October 1, 1867-June 30, 1868
Author: Ulysses Simpson Grant
Publisher: SIU Press
Published: 1991
Total Pages: 680
ISBN-13: 9780809316939
DOWNLOAD EBOOK →Author: Ulysses Simpson Grant
Publisher: SIU Press
Published: 1991
Total Pages: 680
ISBN-13: 9780809316939
DOWNLOAD EBOOK →Author: Ulysses Simpson Grant
Publisher:
Published: 1967
Total Pages: 690
ISBN-13:
DOWNLOAD EBOOK →In spite of his public silence, Grant was caught in the dispute between Congress and President Andrew Johnson. His position became intolerable after Johnson publicly accused Grant of dishonesty. The same sense of duty that sent Grant to war in 1861 gave him no alternative to accepting the Republican nomination. "I could back down without, as it seems to me, leaving the contest for power for the next four years between mere trading politicians, the elevation of whom, no matter which party won, would lose to us, largely, the results of the costly war which we have gone through." From Washington, Grant monitored events in both the South and the West. He felt that military government could protect the citizenry when civil government faltered and endorsed the efforts of the congressional Indian Peace Commission.

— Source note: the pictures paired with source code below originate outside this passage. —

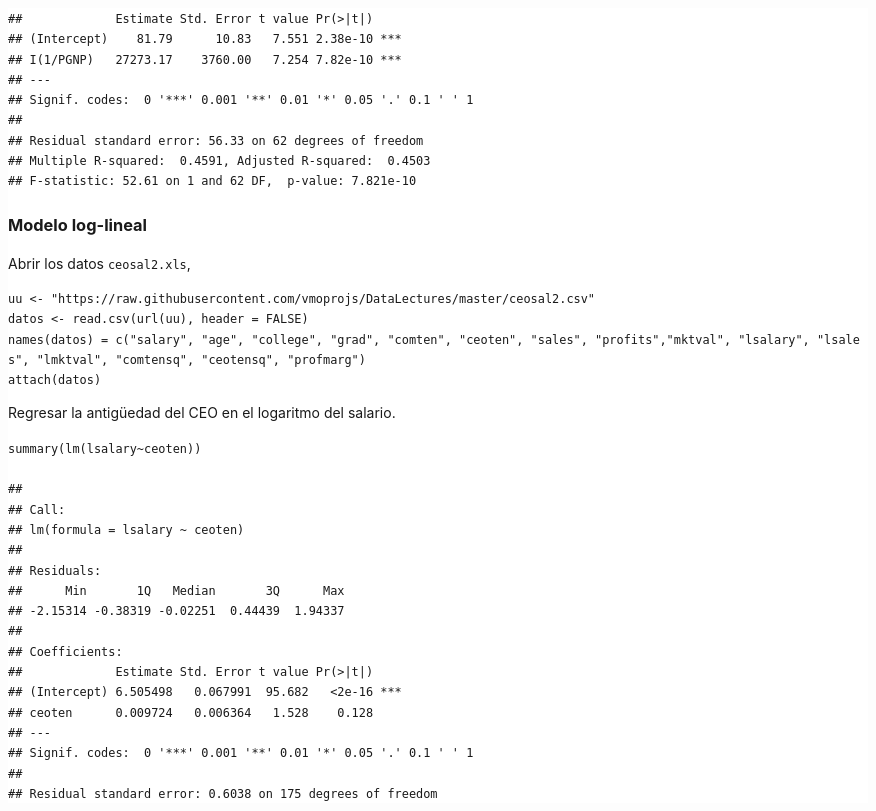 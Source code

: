    ##             Estimate Std. Error t value Pr(>|t|)    
    ## (Intercept)    81.79      10.83   7.551 2.38e-10 ***
    ## I(1/PGNP)   27273.17    3760.00   7.254 7.82e-10 ***
    ## ---
    ## Signif. codes:  0 '***' 0.001 '**' 0.01 '*' 0.05 '.' 0.1 ' ' 1
    ## 
    ## Residual standard error: 56.33 on 62 degrees of freedom
    ## Multiple R-squared:  0.4591, Adjusted R-squared:  0.4503 
    ## F-statistic: 52.61 on 1 and 62 DF,  p-value: 7.821e-10

### Modelo log-lineal

Abrir los datos `ceosal2.xls`,

    uu <- "https://raw.githubusercontent.com/vmoprojs/DataLectures/master/ceosal2.csv"
    datos <- read.csv(url(uu), header = FALSE) 
    names(datos) = c("salary", "age", "college", "grad", "comten", "ceoten", "sales", "profits","mktval", "lsalary", "lsales", "lmktval", "comtensq", "ceotensq", "profmarg")
    attach(datos)

Regresar la antigüedad del CEO en el logaritmo del salario.

    summary(lm(lsalary~ceoten))

    ## 
    ## Call:
    ## lm(formula = lsalary ~ ceoten)
    ## 
    ## Residuals:
    ##      Min       1Q   Median       3Q      Max 
    ## -2.15314 -0.38319 -0.02251  0.44439  1.94337 
    ## 
    ## Coefficients:
    ##             Estimate Std. Error t value Pr(>|t|)    
    ## (Intercept) 6.505498   0.067991  95.682   <2e-16 ***
    ## ceoten      0.009724   0.006364   1.528    0.128    
    ## ---
    ## Signif. codes:  0 '***' 0.001 '**' 0.01 '*' 0.05 '.' 0.1 ' ' 1
    ## 
    ## Residual standard error: 0.6038 on 175 degrees of freedom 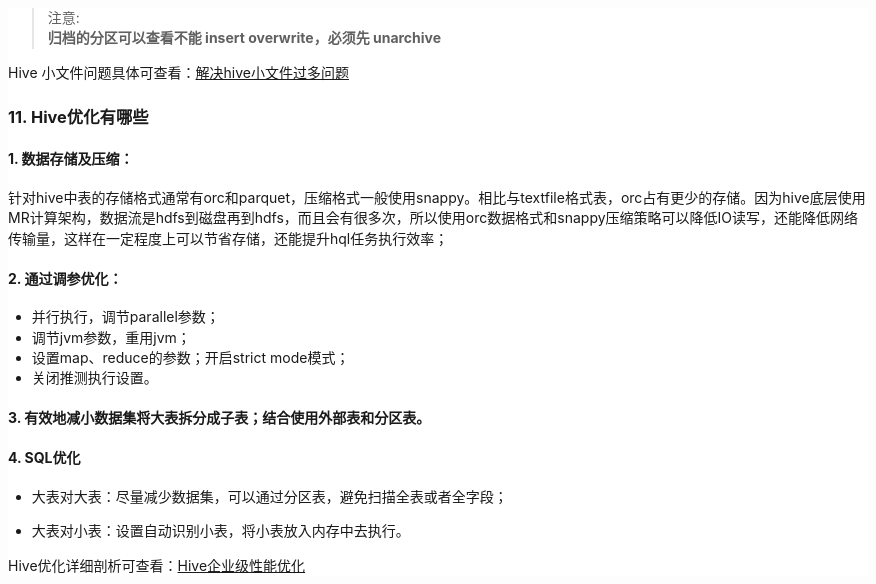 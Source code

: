 > 注意:  
> **归档的分区可以查看不能 insert overwrite，必须先 unarchive**

Hive 小文件问题具体可查看：[解决hive小文件过多问题](https://mp.weixin.qq.com/s?__biz=Mzg2MzU2MDYzOA==&mid=2247483683&idx=1&sn=14b25010032bdf0d375080e48de36d7f&chksm=ce77f7f2f9007ee49d773367f2d7abbf708a2e0e18a55794fcd797944ac73ccc88a41d253d6b&token=1679639512&lang=zh_CN#rd)

### 11. Hive优化有哪些

#### 1. 数据存储及压缩：

针对hive中表的存储格式通常有orc和parquet，压缩格式一般使用snappy。相比与textfile格式表，orc占有更少的存储。因为hive底层使用MR计算架构，数据流是hdfs到磁盘再到hdfs，而且会有很多次，所以使用orc数据格式和snappy压缩策略可以降低IO读写，还能降低网络传输量，这样在一定程度上可以节省存储，还能提升hql任务执行效率；

#### 2. 通过调参优化：

* 并行执行，调节parallel参数；
* 调节jvm参数，重用jvm；
* 设置map、reduce的参数；开启strict mode模式；
* 关闭推测执行设置。

#### 3. 有效地减小数据集将大表拆分成子表；结合使用外部表和分区表。

#### 4. SQL优化

-   大表对大表：尽量减少数据集，可以通过分区表，避免扫描全表或者全字段；
    
-   大表对小表：设置自动识别小表，将小表放入内存中去执行。
    

Hive优化详细剖析可查看：[Hive企业级性能优化](https://mp.weixin.qq.com/s/0YL0skTG9448Os3Md7CIzg)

Author: United States. Department of the Treasury
Publisher:
Published: 1872
Total Pages: 492
ISBN-13:
DOWNLOAD EBOOK →Author: United States. Department of the Treasury
Publisher:
Published: 1869
Total Pages: 556
ISBN-13:
DOWNLOAD EBOOK →Author: Ulysses Simpson Grant
Publisher: SIU Press
Published: 2000
Total Pages: 590
ISBN-13: 9780809322770
DOWNLOAD EBOOK →Author: Kentucky. General Assembly
Publisher:
Published: 1880
Total Pages: 888
ISBN-13:
DOWNLOAD EBOOK →Author: Dale Kretz
Publisher: UNC Press Books
Published: 2022-09-07
Total Pages: 425
ISBN-13: 1469671034
DOWNLOAD EBOOK →This book offers the definitive history of how formerly enslaved men and women pursued federal benefits from the Civil War to the New Deal and, in the process, transformed themselves from a stateless people into documented citizens. As claimants, Black southerners engaged an array of federal agencies. Their encounters with the more familiar Freedmen's Bureau and Pension Bureau are presented here in a striking new light, while their struggles with the long-forgotten Freedmen's Branch appear in this study for the very first time. Based on extensive archival research in rarely used collections, Dale Kretz uncovers surprising stories of political mobilization among tens of thousands of Black claimants for military bounties, back payments, and pensions, finding victories in an unlikely place: the federal bureaucracy. As newly freed, rights-bearing citizens, they negotiated issues of slavery, identity, family, loyalty, dependency, and disability, all within an increasingly complex and rapidly expanding federal administrative state—at once a lifeline to countless Black families and a mainline to a new liberal order.